- [How to complete this task]: Collect the lines of the entries where "Sensibility" shows up.

- [Information]:
---*---

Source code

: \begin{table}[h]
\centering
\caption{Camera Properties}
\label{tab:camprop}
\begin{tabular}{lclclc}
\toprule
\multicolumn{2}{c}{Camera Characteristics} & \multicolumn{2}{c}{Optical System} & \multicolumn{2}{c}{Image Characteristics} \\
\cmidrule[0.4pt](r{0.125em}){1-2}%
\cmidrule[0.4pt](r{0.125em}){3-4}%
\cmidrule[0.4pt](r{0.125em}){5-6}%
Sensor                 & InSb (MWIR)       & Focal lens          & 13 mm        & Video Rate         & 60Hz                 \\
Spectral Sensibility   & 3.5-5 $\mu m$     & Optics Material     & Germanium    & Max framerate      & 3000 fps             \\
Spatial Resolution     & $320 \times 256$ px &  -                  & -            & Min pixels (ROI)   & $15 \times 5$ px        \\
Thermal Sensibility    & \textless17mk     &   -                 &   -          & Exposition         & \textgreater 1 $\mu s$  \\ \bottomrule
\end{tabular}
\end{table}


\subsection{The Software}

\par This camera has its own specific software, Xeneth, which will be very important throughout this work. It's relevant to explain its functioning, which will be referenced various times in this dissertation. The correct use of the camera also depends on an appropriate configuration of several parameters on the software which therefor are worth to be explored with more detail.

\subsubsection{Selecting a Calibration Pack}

---*---

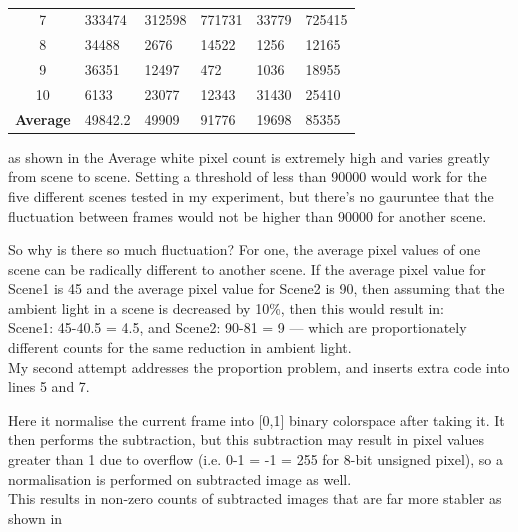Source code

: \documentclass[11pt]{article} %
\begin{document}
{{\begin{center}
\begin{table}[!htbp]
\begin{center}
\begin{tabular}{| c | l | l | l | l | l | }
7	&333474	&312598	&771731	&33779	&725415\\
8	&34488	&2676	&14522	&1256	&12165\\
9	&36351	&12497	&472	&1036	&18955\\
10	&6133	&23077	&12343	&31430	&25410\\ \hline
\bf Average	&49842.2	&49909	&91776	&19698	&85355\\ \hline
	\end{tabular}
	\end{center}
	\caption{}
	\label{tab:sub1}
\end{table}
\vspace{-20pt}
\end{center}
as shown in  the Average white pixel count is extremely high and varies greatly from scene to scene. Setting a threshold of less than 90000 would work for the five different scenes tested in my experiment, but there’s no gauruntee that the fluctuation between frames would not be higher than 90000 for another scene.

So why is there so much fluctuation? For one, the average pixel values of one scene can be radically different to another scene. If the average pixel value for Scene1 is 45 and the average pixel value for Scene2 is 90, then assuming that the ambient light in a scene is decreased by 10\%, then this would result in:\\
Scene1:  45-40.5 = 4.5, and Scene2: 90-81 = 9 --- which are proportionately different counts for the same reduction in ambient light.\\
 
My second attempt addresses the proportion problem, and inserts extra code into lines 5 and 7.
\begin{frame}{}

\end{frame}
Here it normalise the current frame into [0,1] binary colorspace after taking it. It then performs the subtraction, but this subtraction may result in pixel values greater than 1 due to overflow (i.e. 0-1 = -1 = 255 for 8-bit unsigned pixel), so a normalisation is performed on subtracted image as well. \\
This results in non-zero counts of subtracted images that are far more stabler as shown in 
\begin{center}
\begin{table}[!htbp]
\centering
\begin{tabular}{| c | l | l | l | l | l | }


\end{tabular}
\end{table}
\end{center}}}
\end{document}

---*---

- [Written response]:
Spectral Sensibility   & 3.5-5 $\mu m$     & Optics Material     & Germanium    & Max framerate      & 3000 fps             \\
Thermal Sensibility    & \textless17mk     &   -                 &   -          & Exposition         & \textgreater 1 $\mu s$  \\ \bottomrule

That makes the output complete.